• **ACTION ITEM**
Please return all lines of the data below containing the string "size".

• **RECORDS FOR THE TASK**
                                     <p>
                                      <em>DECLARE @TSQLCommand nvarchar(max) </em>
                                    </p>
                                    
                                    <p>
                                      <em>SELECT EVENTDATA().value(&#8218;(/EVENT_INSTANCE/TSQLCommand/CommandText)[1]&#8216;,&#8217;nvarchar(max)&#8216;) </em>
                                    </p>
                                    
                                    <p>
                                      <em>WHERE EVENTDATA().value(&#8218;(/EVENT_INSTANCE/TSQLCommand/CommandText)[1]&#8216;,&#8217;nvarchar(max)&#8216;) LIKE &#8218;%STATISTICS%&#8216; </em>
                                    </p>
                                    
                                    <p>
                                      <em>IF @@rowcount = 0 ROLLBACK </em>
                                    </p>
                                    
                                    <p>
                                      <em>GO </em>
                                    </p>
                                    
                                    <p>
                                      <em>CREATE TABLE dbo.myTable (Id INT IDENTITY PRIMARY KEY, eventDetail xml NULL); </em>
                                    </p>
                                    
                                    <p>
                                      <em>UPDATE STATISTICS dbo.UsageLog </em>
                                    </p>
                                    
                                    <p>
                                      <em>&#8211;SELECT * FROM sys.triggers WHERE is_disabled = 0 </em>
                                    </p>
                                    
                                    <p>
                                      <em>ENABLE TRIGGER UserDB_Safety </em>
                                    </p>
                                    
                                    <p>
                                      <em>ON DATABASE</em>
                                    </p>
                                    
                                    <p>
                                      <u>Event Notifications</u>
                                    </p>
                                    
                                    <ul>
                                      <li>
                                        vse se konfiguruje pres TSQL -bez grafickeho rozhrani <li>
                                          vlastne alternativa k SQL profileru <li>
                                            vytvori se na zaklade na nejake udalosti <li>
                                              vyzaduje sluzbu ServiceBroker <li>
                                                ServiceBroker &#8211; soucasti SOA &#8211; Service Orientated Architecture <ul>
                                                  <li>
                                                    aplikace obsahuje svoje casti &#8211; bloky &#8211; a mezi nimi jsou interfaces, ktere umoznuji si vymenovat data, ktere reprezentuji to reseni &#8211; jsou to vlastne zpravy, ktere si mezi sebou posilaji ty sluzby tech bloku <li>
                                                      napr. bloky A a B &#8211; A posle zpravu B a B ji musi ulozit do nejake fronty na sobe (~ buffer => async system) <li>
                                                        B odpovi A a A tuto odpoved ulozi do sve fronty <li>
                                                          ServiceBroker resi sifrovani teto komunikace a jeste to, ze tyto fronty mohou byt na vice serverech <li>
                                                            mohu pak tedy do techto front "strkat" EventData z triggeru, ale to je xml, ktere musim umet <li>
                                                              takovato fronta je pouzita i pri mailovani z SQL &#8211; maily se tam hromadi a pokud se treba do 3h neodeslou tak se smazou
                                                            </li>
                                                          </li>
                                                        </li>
* * *
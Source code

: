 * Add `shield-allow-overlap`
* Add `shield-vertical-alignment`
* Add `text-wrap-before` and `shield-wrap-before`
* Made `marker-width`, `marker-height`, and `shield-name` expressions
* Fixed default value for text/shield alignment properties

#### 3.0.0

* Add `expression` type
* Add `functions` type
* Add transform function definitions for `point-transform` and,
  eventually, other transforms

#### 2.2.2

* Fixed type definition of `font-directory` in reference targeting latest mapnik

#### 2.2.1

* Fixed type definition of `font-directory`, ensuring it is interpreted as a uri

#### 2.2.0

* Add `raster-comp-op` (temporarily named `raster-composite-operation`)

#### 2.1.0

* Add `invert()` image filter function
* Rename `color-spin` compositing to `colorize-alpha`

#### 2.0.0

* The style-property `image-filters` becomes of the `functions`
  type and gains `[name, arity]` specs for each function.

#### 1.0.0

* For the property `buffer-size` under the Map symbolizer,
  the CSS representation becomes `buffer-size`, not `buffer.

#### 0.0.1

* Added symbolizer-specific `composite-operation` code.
...
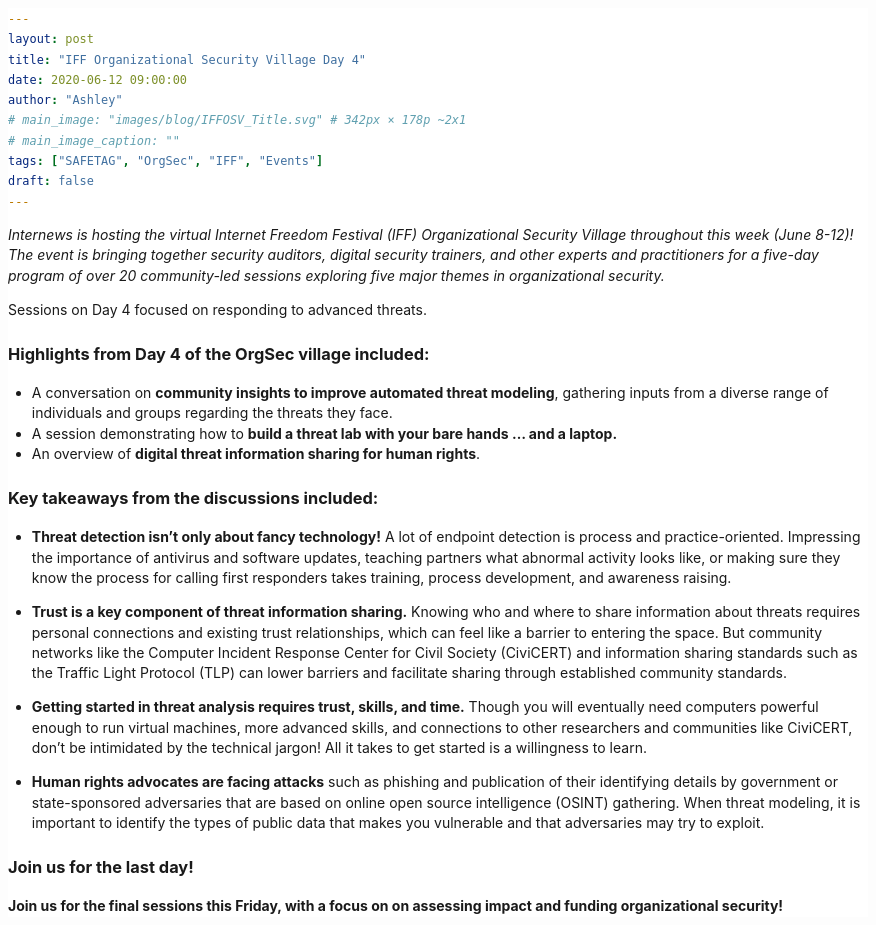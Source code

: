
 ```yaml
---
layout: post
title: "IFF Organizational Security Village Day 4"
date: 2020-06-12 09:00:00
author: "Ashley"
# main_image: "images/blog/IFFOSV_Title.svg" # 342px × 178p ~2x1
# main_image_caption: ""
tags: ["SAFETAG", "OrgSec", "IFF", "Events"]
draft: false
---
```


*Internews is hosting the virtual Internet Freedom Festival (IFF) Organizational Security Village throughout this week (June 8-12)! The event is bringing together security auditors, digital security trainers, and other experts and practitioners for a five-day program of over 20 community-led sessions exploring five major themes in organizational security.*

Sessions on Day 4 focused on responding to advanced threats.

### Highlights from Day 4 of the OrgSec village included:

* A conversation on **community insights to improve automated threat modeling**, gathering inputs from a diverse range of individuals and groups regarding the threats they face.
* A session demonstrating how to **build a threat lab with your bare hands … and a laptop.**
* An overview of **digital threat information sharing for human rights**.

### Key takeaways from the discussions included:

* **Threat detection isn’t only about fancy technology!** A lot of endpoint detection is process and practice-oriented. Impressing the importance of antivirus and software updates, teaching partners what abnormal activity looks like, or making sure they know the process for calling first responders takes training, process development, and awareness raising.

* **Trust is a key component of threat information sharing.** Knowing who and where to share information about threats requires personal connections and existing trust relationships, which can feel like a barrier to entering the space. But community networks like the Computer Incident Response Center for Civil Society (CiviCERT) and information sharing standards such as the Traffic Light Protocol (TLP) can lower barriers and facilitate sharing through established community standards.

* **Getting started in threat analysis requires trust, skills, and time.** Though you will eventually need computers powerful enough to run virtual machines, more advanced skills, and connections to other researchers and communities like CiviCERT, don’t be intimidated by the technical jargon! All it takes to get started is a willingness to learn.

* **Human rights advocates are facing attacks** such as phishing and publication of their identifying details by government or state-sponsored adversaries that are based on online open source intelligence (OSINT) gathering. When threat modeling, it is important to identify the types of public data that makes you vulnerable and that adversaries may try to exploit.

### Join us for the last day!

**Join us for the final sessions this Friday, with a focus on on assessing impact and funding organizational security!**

• **ANSWER FOR THE TASK**
* For the property `buffer-size` under the Map symbolizer,
  the CSS representation becomes `buffer-size`, not `buffer.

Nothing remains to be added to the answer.